I will admit that I just stood there staring back at her. Why would she want to go back to the place that caused her so much pain? Why would she want to go back to the place where she was tortured? Believe me when I say that I don’t use that word lightly. She has never been treated with the kind of dignity and care that she deserved. Why would she want to go back to the place where she just sat in a corner all day long? America has power wheelchairs and opportunities. America has a family that adores her. Why would she want to go back to the place where they dropped her down stairs and left her alone? But that’s just it, even when I think I know what she’s thinking, I don’t. I am so far off because I don’t think the way she does. This is what she said, “I want to go back because I want them to tell me that they made a mistake. I am worthy. I AM NOT WORTHLESS! I want them to pay for the horrible things that they did to me and I want to make sure nothing bad every happens to another child.”
I’ve tried hard to explain that as much as we want others to do things, we can’t make them. They are not going to make any of the past ok. They are not going to take back what they did. There is no way she can protect every child in China, no matter how noble the wish is. If there was a way to make this happen, we would travel with her and happily help in making this dream come true.
We tell her she is worthy. We remind her that her family has viewed her as worthy from day one. We remind her that since she accepted Jesus Christ into her heart, she is the daughter of the King. She is kind and beautiful and smart. She is beyond brave. She is resilient. She is so much more than the person China deemed “worthless”. We remind her again and again that walking doesn’t make you a worthy person, but in the end she has to believe this fact herself.
We called this summer “The Summer of Healing” because we were working on healing our family after dealing with some pretty rough patches with Jasmine and her rages. When someone is so unhappy the whole family ends up feeling it too. As parents, you can try and protect the others as much as you can, but there’s hurt feelings no matter how hard you try.
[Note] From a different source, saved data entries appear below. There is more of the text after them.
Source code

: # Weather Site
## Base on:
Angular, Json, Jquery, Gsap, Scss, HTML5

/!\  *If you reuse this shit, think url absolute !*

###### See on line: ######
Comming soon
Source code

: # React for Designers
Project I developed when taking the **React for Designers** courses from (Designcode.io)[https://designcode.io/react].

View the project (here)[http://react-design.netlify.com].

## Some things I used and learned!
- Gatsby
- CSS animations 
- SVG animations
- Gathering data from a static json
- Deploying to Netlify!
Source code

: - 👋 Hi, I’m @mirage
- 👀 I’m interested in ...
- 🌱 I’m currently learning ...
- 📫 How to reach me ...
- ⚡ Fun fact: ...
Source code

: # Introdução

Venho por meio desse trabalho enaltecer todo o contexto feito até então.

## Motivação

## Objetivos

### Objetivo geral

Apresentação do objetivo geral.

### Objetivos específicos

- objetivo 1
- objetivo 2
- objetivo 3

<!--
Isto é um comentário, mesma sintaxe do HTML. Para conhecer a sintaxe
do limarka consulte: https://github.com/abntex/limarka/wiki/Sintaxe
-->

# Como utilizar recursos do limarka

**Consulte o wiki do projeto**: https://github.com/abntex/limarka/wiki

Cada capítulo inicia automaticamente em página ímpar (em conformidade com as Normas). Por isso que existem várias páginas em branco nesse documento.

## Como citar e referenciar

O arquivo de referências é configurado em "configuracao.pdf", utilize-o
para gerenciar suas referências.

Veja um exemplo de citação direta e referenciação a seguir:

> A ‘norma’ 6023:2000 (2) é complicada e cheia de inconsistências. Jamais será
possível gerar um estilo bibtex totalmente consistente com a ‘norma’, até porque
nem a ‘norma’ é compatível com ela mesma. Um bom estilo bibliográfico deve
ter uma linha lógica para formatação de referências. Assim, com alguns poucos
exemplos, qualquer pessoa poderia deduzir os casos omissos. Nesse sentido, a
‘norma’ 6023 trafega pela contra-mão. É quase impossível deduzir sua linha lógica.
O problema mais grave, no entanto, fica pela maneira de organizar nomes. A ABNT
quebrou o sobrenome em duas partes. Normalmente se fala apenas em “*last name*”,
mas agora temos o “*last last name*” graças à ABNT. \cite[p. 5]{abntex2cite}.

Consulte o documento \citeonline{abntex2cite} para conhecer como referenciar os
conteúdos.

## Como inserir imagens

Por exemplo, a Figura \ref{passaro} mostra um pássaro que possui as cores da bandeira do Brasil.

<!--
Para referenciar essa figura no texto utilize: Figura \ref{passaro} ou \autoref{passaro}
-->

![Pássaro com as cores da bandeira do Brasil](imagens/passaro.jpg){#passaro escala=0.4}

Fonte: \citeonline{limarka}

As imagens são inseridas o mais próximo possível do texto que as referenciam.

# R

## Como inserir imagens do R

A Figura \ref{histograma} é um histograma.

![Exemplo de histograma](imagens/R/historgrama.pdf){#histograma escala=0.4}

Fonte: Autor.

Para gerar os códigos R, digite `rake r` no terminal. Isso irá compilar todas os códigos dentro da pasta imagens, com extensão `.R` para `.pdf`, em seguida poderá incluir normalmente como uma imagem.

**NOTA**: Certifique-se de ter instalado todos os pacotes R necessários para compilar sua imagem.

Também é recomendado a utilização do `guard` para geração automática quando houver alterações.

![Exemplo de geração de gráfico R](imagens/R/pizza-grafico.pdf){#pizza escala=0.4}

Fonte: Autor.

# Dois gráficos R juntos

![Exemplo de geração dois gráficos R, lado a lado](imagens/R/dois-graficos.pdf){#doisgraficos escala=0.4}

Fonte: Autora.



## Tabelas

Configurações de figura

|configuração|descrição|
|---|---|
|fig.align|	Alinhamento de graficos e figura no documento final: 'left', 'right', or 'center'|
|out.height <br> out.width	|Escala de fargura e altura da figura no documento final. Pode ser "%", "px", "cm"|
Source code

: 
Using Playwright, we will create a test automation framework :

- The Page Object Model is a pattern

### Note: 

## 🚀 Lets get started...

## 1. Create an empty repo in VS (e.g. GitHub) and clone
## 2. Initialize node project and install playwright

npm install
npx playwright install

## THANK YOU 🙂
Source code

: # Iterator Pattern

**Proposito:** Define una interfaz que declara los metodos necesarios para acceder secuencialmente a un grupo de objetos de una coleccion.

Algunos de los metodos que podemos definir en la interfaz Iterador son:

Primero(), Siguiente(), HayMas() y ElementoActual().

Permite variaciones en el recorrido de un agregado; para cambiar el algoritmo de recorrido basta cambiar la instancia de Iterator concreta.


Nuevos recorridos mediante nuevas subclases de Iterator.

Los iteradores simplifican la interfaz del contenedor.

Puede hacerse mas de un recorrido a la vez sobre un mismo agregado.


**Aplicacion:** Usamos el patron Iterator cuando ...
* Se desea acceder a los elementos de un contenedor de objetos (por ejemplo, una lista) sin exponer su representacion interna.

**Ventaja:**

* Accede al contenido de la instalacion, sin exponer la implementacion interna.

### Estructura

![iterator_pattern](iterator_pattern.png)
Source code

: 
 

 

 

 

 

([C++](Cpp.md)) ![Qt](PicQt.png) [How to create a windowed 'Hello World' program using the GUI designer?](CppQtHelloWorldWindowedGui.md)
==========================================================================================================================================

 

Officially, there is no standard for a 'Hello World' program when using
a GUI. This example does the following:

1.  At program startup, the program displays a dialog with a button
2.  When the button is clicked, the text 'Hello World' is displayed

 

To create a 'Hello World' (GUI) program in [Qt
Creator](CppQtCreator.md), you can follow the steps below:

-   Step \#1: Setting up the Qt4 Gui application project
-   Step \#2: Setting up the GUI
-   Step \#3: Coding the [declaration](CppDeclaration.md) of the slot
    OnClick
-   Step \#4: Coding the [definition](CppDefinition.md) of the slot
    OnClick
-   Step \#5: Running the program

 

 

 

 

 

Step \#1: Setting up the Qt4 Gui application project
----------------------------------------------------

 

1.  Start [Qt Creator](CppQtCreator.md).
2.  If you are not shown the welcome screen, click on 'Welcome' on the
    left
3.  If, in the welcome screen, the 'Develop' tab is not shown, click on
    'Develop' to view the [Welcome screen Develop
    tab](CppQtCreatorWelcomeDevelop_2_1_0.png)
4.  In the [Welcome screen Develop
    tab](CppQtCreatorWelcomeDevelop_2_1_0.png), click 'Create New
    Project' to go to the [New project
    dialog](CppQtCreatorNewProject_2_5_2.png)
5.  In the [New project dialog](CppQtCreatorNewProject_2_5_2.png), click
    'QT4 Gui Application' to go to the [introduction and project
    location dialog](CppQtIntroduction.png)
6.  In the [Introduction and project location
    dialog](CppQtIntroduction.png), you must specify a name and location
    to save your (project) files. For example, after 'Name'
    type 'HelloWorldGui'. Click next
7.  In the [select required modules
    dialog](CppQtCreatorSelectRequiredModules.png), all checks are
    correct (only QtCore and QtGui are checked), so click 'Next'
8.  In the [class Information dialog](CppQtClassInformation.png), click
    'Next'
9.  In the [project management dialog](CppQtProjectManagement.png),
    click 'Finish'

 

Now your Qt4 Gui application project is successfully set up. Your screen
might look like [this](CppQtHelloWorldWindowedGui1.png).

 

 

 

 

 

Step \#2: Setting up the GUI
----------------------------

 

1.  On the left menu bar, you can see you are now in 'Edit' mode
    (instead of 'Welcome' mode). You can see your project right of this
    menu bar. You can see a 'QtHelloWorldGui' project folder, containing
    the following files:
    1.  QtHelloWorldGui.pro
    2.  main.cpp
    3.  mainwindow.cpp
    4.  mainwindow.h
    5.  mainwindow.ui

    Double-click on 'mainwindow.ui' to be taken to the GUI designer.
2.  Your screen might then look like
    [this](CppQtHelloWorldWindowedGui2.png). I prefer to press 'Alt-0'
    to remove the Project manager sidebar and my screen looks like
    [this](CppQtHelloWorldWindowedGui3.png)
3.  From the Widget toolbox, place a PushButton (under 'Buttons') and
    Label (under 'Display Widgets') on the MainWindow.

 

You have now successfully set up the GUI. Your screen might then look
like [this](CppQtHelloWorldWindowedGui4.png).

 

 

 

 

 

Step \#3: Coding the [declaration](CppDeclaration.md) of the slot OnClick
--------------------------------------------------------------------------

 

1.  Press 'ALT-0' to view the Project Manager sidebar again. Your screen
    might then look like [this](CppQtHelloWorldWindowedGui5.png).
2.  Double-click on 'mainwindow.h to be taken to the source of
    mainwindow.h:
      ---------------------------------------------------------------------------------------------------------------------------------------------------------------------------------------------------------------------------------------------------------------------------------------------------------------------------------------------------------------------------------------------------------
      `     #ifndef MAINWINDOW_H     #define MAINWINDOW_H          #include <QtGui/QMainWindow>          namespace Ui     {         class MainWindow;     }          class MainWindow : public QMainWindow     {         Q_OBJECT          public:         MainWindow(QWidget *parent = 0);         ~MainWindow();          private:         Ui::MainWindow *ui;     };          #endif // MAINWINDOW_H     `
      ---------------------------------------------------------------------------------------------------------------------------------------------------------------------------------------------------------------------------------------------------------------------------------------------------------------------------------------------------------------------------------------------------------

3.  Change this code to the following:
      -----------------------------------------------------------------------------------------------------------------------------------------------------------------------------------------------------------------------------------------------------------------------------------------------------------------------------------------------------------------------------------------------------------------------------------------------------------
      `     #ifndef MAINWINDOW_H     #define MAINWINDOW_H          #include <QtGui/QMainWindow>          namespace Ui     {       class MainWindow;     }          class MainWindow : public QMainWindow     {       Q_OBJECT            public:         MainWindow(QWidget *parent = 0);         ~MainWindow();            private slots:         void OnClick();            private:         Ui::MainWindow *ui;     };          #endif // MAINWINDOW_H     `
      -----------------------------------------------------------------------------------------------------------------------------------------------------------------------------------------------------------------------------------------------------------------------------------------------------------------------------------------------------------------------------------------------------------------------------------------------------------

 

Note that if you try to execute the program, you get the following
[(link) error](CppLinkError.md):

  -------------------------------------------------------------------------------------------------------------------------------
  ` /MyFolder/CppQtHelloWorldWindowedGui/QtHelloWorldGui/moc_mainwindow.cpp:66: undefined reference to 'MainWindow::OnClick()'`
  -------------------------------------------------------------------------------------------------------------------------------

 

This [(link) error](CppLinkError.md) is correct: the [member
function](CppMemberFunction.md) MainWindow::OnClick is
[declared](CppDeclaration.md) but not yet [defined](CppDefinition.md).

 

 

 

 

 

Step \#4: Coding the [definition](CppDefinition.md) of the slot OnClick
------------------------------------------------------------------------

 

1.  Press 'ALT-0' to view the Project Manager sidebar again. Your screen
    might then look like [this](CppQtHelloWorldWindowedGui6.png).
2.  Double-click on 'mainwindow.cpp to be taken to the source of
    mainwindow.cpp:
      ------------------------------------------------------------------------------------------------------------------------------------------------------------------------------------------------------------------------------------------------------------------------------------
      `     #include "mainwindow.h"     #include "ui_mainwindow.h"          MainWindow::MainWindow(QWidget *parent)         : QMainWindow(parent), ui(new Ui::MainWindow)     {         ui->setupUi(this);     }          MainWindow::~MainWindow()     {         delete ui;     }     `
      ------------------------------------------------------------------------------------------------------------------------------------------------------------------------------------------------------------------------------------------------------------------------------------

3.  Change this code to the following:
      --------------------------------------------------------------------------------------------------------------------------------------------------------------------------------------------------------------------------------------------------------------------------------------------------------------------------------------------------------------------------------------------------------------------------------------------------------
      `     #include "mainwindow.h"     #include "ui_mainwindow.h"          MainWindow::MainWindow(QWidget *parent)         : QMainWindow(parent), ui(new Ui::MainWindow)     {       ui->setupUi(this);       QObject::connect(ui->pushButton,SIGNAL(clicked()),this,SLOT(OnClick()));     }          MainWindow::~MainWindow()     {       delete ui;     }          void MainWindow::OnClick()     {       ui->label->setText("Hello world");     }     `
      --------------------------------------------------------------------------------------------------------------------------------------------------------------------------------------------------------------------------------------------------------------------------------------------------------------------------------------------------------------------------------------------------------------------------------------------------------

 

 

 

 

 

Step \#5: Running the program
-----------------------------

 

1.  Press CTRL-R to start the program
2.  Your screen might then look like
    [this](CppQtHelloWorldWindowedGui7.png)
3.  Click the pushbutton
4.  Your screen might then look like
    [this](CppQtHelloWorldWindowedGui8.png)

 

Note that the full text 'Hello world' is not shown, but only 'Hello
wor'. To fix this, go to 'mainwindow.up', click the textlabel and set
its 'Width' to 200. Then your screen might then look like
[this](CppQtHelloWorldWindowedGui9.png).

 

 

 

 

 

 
We turned a corner in her healing when she finally shared how she was feeling and how much anger she had toward those who hurt her. Had I known any of what she was planning, cause we knew she had anger but not what she wanted to do because of that anger, we could have talked through it. I was relieved that she finally shared so we could move forward. And the question that started her healing was “Then what?”. She hadn’t given any thought to what she would do after she went back or what would happen to her then. She was stuck.
So we worked on our Summer of Healing and now we are off to work on the Fall of Forgiveness.
Forgiveness doesn’t make it all okay, but to truly heal you need to be able to forgive and let things go. Forgiveness of ourselves is a must too. I’ve been there. It’s a hard road sometimes to forgive ourselves and to forgive those that have hurt us so deeply, especially when we carry the physical scars inflicted by them. It makes it almost impossible to forget, but to heal we need to forgive and move forward.
“Forgiveness is not always easy. At times, it feels more painful than the wound we suffered, to forgive the one that inflicted it. And yet, there is no peace without forgiveness.” – Marianne Williamson
I think Jasmine has taken a huge step forward in deciding that she has to let go of her dream that she can some how make them all pay for what they’ve done. Jasmine has taken giant healing steps forward this summer and we are praying that the “Fall of Forgiveness” will bring her heart the peace that it needs.